A new study issued this week by Celent, the Boston financial research and consulting firm, is finding small credit unions “overwhelmed” by the complexity of technology and competition.
The study, “Tipping Scale: Credit Union Consolidation”, is based on NCUA data from 2010 and found CUs under $50 million “are disappearing”, though the industry as a whole appears to be adjusting to the new environment.
“What is driving this change?” asked the report co-author, Bart Narter, senior vice president. “Competition driven by demand for mobile banking, consumer and business remote deposit capture and branch capture.”
The study found that smaller CUs “don’t have the scale to create these offerings and even the larger credit unions dwarfed by the size of their bank competitors are finding it difficult to keep up.”
In the past, “credit unions simply required a branch or two, a core banking system and ATM but in the past 10 years “Internet banking, bill pay, know your customers and office of foreign assets control compliance” have all become “table stakes,” Narter said.
In reporting on the CU diminishment, the study noted that the number of CUs in the U.S. “is declining rapidly from 10,316 at the end of 2,000 to 7,330 at the end of 2010.”

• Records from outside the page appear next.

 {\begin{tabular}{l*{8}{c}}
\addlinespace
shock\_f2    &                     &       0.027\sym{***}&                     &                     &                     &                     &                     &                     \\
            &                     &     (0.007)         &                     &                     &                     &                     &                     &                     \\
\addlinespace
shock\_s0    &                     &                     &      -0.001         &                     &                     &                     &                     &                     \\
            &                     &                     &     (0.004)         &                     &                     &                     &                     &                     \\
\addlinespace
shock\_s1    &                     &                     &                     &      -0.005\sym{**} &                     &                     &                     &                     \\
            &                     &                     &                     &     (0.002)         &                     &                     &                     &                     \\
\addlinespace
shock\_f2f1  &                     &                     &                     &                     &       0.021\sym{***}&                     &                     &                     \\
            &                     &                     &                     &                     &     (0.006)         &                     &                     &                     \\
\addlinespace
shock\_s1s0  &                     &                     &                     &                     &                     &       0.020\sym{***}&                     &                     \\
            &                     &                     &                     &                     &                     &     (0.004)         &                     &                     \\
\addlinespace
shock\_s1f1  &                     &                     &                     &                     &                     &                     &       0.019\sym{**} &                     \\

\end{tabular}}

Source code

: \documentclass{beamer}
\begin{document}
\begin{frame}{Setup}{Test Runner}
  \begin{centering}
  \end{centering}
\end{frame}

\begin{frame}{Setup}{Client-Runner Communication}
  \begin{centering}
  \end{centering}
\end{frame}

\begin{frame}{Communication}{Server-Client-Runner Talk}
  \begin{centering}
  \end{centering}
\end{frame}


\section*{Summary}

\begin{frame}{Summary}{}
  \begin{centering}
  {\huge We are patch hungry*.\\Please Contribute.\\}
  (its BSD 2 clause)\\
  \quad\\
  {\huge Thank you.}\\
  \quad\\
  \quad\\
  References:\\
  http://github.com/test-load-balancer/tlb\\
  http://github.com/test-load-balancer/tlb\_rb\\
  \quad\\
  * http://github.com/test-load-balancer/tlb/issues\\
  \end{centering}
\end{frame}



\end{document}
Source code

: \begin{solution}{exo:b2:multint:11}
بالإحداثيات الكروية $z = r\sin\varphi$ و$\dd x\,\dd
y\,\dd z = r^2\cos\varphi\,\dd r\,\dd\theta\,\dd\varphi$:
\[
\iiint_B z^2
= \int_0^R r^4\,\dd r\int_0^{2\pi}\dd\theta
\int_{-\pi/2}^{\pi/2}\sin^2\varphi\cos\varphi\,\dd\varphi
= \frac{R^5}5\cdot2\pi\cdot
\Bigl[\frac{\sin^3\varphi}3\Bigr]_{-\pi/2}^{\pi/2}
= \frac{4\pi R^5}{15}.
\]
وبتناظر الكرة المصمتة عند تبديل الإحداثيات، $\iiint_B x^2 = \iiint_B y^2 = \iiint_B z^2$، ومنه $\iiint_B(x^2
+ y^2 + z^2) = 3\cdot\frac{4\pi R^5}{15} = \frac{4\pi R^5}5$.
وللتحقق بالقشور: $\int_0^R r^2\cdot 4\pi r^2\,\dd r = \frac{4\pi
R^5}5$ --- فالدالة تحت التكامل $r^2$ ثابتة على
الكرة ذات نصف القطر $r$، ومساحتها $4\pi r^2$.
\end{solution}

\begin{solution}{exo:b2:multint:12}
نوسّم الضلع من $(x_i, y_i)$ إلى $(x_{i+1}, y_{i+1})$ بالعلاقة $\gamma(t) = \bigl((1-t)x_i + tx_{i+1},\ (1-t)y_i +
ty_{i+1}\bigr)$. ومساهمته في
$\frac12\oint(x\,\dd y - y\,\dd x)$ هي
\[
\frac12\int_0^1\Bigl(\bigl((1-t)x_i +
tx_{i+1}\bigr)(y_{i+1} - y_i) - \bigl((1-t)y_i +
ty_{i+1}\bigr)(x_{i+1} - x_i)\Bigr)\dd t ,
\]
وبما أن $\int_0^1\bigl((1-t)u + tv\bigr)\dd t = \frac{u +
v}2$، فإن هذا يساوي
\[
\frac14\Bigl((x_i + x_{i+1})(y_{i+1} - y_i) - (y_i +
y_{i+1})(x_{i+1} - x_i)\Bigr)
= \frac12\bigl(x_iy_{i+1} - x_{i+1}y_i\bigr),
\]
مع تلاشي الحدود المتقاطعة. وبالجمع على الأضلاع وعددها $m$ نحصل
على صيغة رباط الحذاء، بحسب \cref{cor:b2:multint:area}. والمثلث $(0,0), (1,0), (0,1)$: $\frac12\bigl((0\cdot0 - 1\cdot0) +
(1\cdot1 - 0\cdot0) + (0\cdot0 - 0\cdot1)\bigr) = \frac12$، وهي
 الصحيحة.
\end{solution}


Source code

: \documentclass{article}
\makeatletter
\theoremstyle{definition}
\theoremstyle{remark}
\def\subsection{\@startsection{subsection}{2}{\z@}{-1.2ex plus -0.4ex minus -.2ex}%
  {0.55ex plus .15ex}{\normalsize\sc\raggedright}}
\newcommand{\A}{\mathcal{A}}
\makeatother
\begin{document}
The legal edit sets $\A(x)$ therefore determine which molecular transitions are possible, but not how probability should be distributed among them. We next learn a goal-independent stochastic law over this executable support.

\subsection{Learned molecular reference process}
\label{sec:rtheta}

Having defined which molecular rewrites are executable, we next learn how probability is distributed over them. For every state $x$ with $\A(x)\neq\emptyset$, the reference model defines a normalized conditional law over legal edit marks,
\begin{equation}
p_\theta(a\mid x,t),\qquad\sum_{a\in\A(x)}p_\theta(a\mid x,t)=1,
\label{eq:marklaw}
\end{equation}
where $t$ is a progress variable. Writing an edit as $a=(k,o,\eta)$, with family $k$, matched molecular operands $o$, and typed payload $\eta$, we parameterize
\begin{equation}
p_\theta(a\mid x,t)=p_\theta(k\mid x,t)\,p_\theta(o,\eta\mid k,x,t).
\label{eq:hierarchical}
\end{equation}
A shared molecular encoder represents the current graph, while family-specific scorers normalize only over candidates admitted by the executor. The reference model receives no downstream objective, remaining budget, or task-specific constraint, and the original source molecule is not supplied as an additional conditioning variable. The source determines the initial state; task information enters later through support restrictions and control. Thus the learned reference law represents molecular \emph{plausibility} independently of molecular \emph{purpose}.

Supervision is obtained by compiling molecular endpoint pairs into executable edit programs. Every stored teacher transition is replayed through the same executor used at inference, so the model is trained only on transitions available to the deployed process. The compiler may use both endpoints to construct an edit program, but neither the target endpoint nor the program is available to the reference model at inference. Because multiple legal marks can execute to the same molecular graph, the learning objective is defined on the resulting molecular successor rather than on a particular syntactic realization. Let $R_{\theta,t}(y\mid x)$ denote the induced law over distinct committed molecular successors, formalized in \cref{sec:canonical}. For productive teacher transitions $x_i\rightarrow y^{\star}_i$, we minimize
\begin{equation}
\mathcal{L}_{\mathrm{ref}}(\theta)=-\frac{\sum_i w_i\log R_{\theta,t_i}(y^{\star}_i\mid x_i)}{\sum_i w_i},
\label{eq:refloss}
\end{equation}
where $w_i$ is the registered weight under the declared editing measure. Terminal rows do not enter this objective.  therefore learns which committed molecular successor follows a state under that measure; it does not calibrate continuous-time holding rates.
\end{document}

The vast majority of this consolidation “is taking place in the smaller credit union with assets under $50 million. However, CUs over $500 million “are vastly outgrowing any other category relative to their tier,” the Celent report said.
Celent, which has done most of its work on the banking sector, said this is the third recent report on credit unions, with the previous two covering core data processing at both large and small CUs.